No mês que chama atenção para a prevenção ao suicídio, batemos um papo com a vice-presidente do CREFITO-7, a terapeuta ocupacional Dra. Suely Galvão. Experiente no tratamento da saúde mental e mestre em Saúde Coletiva pela Universidade Federal da Bahia (UFBA), explica a importância em voltar a atenção da sociedade para o Dia Mundial de Prevenção ao Suicídio.
Ao abordar a importância do tratamento e convidar para uma reflexão coletiva, ressalta: “A crescente complexidade nas relações interpessoais, a violência e o comportamento agressivo nas redes sociais contribuem para o sofrimento mental e uma sociedade “adoecedora”.
Confira a entrevista na íntegra:
CREFITO-7: Como a senhora vê o comportamento das pessoas hoje e o que pensa sobre esse comportamento quando falamos de suicídio?

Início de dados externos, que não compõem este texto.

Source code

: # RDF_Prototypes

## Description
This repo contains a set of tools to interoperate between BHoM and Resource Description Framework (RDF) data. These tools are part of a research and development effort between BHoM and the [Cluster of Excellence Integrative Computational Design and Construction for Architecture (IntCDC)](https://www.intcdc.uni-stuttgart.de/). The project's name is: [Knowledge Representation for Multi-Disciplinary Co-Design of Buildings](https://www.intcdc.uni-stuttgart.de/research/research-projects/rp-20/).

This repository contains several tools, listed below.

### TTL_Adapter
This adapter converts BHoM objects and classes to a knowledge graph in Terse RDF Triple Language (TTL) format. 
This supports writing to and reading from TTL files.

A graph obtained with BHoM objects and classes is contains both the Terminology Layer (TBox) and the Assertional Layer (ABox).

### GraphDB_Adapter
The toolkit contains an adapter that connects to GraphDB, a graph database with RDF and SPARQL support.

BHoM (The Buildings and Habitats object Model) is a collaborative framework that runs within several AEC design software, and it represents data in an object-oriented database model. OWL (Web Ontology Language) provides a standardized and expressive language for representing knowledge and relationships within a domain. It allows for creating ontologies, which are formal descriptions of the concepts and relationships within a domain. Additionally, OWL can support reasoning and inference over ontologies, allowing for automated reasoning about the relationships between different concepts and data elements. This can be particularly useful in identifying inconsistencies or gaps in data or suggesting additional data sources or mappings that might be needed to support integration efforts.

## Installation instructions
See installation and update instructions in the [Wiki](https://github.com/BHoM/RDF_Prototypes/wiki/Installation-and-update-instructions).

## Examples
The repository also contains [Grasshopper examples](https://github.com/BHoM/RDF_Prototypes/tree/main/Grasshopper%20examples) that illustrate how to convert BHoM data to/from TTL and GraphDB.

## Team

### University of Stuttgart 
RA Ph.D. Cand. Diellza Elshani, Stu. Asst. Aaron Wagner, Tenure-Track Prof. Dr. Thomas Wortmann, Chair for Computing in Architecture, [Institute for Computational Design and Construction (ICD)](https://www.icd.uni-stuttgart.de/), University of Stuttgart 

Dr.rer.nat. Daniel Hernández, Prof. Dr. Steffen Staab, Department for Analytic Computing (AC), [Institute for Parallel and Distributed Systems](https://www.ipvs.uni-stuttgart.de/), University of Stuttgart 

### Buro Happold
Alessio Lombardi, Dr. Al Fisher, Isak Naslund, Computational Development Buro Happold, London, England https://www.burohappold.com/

Suely Galvão: À medida que a sociedade se torna cada vez mais individualizada, as pessoas se sentem mais sozinhas. E mesmo com a presença constante nas redes sociais, que pode contribuir com as relações, também pode ser muito desafiante. Pois sendo um local no qual as pessoas sentem “liberdade” para expressar o que querem, o que ocorre é que as pessoas colocam, muitas vezes, seus posicionamentos, em forma de julgamento e com agressividade. Isso tem sido muito maléfico, principalmente com pessoas que estão em um momento de vida mais sensível, coisas deste tipo pode desencadear ações extremas.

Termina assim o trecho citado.